Optionally, a statistical analysis of the cardiac parameters is calculated. For example, the cardiac parameter(s) includes VTI (E+A) diastolic inflow that follows the stroke volume (SV), and the statistical analysis includes calculating stroke volume variability (SVV), a predictor for fluid responsiveness in ventilated/anesthetized patients, according to a pulse-contour analysis and aortic Doppler for beat-by-beat measurement. The SVV is optionally calculated from the stroke volume values over a few respiration cycles, optionally 6 seconds each, where a value reflects a ratio between minimal and maximal SV in percentage.

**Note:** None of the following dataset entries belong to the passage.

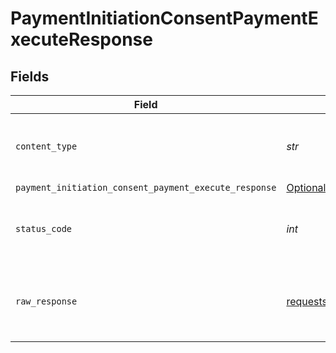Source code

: # PaymentInitiationConsentPaymentExecuteResponse


## Fields

| Field                                                                                                                                            | Type                                                                                                                                             | Required                                                                                                                                         | Description                                                                                                                                      |
| ------------------------------------------------------------------------------------------------------------------------------------------------ | ------------------------------------------------------------------------------------------------------------------------------------------------ | ------------------------------------------------------------------------------------------------------------------------------------------------ | ------------------------------------------------------------------------------------------------------------------------------------------------ |
| `content_type`                                                                                                                                   | *str*                                                                                                                                            | :heavy_check_mark:                                                                                                                               | HTTP response content type for this operation                                                                                                    |
| `payment_initiation_consent_payment_execute_response`                                                                                            | [Optional[components.PaymentInitiationConsentPaymentExecuteResponse]](../../models/components/paymentinitiationconsentpaymentexecuteresponse.md) | :heavy_minus_sign:                                                                                                                               | OK                                                                                                                                               |
| `status_code`                                                                                                                                    | *int*                                                                                                                                            | :heavy_check_mark:                                                                                                                               | HTTP response status code for this operation                                                                                                     |
| `raw_response`                                                                                                                                   | [requests.Response](https://requests.readthedocs.io/en/latest/api/#requests.Response)                                                            | :heavy_minus_sign:                                                                                                                               | Raw HTTP response; suitable for custom response parsing                                                                                          |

Optionally, the measured cardiac parameters include timing between events. Such cardiac parameters may include isovolumetric relaxation time (IVRT), isovolumetric contraction time (IVCT), and/or a delay time between the onset of E and the onset of E′, for example see Te-e′ in FIG. 15. In TDI quantitative measurement of E/E′, the heart rate is assumed to be steady between measurements of E and E′ in order for the ratio E/E′ to be meaningful. In pathologies of rhythm disturbance, conventional TDI is inadequate because blood and tissue velocities are not recorded for the same heartbeat and the ratio E/E′ is meaningless. The ASE recommendations teach on a very promising method to identify elevated filling pressures by looking at the time delay (Te-e′) between the onset of E and E′. According to a series of studies instructed on the relation between Te-e′ and the relaxation coefficient of the myocardial wall (tau) and further showed very good correlation between the inverse of Te-e′ and filling pressure. It should be noted that for certain subgroups of patients, such a correlation is superior in relation to an E/E′ ratio correlation. However, in practice this measurement is very complicated because with conventional echo scanners the timing of these events (the onset of E and the onset of E′) can only be determined relative to the ECG QRS complex. This is because conventional echo requires the user to change the mode from standard (blood) to tissue Doppler between measurements and simultaneous measurement of tissue and blood Doppler are not available.

A generic measurement that can be done in various ways is the measurement of isovolumetric contraction time (IVCT) and isovolumetric relaxation time (IVCT). The IVCT is the time between the closing of mitral valve (end of late transmitral flow) and the opening of the aortic valve (onset of systolic flow), whereas the IVRT is the time difference between the closing of the aortic valve and the opening of the mitral valve (onset of early diastole filling). These measurements, conventionally done in a 5 chambers views and placing the sample between the levels of the aortic and the mitral valves and looking at the timing of systolic outflow and diastole early and late inflow. Alternatively, the clicking (audio closing sound) of the valves can be used to identify the end of systole. Alternatively, the timing of the iso-volumetric periods can be measured directly from their recognized (sinus) pattern in the tissue Doppler traces.

Optionally, the measured cardiac parameters include indices which are calculated based on time measurements such as Tei index, which is an echocardiographic index of combined systolic and diastole function, calculated as isovolumetric relaxation time plus isovolumetric contraction time divided by ejection time.

Optionally, the measured cardiac parameters are calculated according to spatial information of the received signal(s), for example a distance between signal segments which are indicative of valve leaflets, a distance between signal segments which are indicative of mitral annulus, and/or a distance between signal segments which are indicative of a local peak velocity of blood.

Optionally, an ECG signal is simultaneously acquired with the Doppler ultrasound signals, such as time velocity Doppler traces.

Optionally, the readout of Doppler ultrasound signals is performed on-line by one or more software browsing tools.

Optionally, the attachment means which are described above, for example the sticker 570 and angling unit 560 are disposable. In such a manner, the sensors and the aforementioned placement mechanisms remain sterile. Optionally, the sensor 561 is also disposable.

According to some embodiments of the present invention, the sensors are wide ultrasound beam transducers. In such embodiments, the cardiac parameters may include measurement of bulk velocity of the mitral annulus. In an exemplary embodiment of the invention, the cardiac parameters are displayed numerically and graphically on a screen and/or stored in a storage unit. Optionally, the cardiac parameters are displayed continuously (or at any other rate as determined by the clinical staff), optionally, with no limitation on patient posture. As the measuring is performed noninvasively, it may be used for any desired time length with little or no fear of infection.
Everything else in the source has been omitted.